# Harley on Ebay



## Freqman1 (Jun 6, 2010)

This is the third time this bike http://cgi.ebay.com/1919-HARLEY-DAVIDSON-PREWAR-BICYCLE-DISPLAY-STANDS-/260614890029?cmd=ViewItem&pt=LH_DefaultDomain_0&hash=item3caddba22d has been listed but hasn't gotten any takers. I'm thinking this is a reasonable price--Am I missing something here? Other than the re-chroming (should this have been nickel?) and the headbadge screws this thing looks like the real deal. Thoughts? v/r Shawn


----------



## kunzog (Jun 6, 2010)

Probably not a bad price but it is the plain jane curved top bar not the more desireable "Motorcyke" motorbike style. You are right about the chrome, not being the correct nickel plating plus being new and not matching the original patina. Then there is the thing about the crank arms needing to be threaded, if they are worn they will need to be filled with braze and then retapped, that will mean rechroming.  and I dont know why he did not take the time to fit the chain properly.
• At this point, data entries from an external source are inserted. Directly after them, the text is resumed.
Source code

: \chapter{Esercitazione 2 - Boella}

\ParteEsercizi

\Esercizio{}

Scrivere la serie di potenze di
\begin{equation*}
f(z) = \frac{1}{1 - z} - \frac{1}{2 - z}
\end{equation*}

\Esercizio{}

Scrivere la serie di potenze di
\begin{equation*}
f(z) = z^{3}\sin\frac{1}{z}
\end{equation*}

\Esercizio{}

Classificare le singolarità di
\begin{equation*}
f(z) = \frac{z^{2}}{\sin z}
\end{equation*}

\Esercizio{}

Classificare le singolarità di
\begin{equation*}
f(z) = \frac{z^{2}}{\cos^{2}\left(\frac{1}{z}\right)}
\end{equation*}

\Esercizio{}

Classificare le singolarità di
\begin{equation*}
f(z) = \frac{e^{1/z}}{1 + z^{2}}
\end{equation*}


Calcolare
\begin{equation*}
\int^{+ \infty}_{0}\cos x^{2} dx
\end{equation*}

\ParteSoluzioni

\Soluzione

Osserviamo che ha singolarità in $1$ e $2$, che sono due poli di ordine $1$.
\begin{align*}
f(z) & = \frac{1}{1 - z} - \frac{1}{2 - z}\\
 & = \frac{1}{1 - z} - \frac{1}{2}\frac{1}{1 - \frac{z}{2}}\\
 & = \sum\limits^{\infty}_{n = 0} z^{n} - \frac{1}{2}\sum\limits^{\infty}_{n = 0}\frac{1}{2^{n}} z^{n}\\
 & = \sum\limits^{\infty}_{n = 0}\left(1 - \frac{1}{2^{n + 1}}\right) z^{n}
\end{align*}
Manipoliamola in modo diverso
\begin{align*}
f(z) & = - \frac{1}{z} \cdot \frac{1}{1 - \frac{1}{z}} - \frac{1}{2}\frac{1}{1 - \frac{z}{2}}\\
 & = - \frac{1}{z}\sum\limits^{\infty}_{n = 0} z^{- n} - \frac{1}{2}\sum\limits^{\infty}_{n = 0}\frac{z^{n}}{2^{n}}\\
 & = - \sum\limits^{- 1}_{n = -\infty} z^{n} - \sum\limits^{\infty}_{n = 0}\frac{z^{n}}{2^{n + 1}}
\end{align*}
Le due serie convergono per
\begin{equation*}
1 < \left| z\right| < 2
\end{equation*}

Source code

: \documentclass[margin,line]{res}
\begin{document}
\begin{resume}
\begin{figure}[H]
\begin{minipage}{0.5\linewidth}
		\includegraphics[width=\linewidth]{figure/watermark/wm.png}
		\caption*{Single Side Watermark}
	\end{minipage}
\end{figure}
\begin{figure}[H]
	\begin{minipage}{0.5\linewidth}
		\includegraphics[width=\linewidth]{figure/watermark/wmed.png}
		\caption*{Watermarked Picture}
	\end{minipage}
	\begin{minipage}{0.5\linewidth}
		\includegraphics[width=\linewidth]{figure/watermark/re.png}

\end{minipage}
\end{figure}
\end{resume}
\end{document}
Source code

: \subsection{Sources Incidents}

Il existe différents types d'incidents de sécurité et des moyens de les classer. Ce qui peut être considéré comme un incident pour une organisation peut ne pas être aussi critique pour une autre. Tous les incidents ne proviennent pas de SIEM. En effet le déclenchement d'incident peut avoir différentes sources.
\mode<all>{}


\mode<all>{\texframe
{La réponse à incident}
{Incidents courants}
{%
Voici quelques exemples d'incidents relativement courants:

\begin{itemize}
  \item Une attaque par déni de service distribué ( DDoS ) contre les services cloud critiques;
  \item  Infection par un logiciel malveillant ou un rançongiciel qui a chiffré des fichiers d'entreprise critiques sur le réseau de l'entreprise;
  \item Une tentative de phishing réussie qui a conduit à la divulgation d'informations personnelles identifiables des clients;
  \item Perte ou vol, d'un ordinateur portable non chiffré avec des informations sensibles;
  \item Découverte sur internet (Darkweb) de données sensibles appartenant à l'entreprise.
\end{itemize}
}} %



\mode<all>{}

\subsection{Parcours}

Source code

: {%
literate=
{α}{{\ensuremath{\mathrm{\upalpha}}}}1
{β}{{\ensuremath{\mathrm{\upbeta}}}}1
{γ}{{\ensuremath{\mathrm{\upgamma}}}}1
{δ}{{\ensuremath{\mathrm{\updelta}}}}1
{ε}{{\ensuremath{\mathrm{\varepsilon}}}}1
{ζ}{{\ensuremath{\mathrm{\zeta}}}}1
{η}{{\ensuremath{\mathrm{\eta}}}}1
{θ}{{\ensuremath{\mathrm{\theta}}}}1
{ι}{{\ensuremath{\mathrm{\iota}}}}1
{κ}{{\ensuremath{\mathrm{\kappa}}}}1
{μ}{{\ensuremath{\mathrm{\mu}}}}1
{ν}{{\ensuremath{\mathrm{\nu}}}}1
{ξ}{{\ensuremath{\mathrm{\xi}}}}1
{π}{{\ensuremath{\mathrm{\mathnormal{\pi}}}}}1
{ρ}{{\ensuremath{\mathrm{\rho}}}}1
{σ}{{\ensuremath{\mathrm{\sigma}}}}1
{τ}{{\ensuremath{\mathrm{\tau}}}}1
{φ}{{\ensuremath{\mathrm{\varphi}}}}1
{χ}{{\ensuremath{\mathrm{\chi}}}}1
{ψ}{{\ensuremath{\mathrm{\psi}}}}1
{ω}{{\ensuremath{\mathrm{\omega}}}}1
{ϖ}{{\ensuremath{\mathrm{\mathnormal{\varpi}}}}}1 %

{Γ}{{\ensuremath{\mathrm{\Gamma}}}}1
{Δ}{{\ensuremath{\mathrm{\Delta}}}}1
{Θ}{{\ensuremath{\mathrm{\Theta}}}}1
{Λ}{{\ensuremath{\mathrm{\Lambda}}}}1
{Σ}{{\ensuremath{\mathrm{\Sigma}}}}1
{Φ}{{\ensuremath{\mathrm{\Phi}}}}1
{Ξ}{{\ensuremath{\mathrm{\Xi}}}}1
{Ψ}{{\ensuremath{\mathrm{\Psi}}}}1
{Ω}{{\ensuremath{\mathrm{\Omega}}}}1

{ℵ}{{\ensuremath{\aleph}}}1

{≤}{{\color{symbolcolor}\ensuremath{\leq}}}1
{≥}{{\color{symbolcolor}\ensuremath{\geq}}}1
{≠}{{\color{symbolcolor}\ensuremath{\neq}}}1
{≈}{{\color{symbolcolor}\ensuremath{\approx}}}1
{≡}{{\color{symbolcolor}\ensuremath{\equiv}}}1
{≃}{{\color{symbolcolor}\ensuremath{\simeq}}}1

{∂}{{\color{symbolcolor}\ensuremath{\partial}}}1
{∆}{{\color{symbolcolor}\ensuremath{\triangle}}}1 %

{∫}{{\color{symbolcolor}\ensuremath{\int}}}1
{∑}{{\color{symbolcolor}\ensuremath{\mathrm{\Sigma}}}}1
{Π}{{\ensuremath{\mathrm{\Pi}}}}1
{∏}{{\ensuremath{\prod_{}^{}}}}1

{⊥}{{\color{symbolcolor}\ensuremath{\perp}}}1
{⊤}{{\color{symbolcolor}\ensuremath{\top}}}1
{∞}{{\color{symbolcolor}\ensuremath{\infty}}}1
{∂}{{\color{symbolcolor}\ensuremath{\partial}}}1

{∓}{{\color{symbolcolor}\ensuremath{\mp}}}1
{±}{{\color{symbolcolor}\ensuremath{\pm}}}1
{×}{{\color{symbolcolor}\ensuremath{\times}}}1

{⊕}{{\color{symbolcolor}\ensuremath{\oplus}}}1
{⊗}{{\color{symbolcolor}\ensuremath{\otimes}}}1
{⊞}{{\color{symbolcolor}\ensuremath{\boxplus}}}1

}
I guess it is just not a good time to try to sell a high dollar bike, I have had my Indian on ebay recently listed for $4995. with hundreds of lookers but no one has stepped up to the plate.


----------



## Freqman1 (Jun 6, 2010)

I wasn't aware there were dfferent style frames for the HD bikes. I ride HDs and being a bicycle collector too this would be a neat piece. I may go ahead and make an offer on it and see what happens. BTW  I saw your ike on eBay and that is one sweet Indian! v/r Shawn


----------



## kunzog (Jun 6, 2010)

This is probably the most desireable Harley style frame, called a "Motorcyke" as it resembles a motorcycle. Harley also made a diamond frame standard and racer, a girls step thru and a arched truss  frame. The one on ebay is a nice bike but if I had it I would get ride of the new chrome and replace with original pieces of the same patina.


----------



## dave the wave (Jun 6, 2010)

the bike on ebay is a columbia.lots of bikes were painted olive drab.i'd say that bike is a pope and the sprocket and headbadge were added to make it look like a harley.so i would say no it's not a real harley.


----------



## Freqman1 (Jun 6, 2010)

I did some more research and as you stated there were a number of models. If I'm going to spend the serious cash I think I will wait for a Motorcyke model. v/r Shawn







kunzog said:


> This is probably the most desireable Harley style frame, called a "Motorcyke" as it resembles a motorcycle. Harley also made a diamond frame standard and racer, a girls step thru and a arched truss  frame. The one on ebay is a nice bike but if I had it I would get ride of the new chrome and replace with original pieces of the same patina.


----------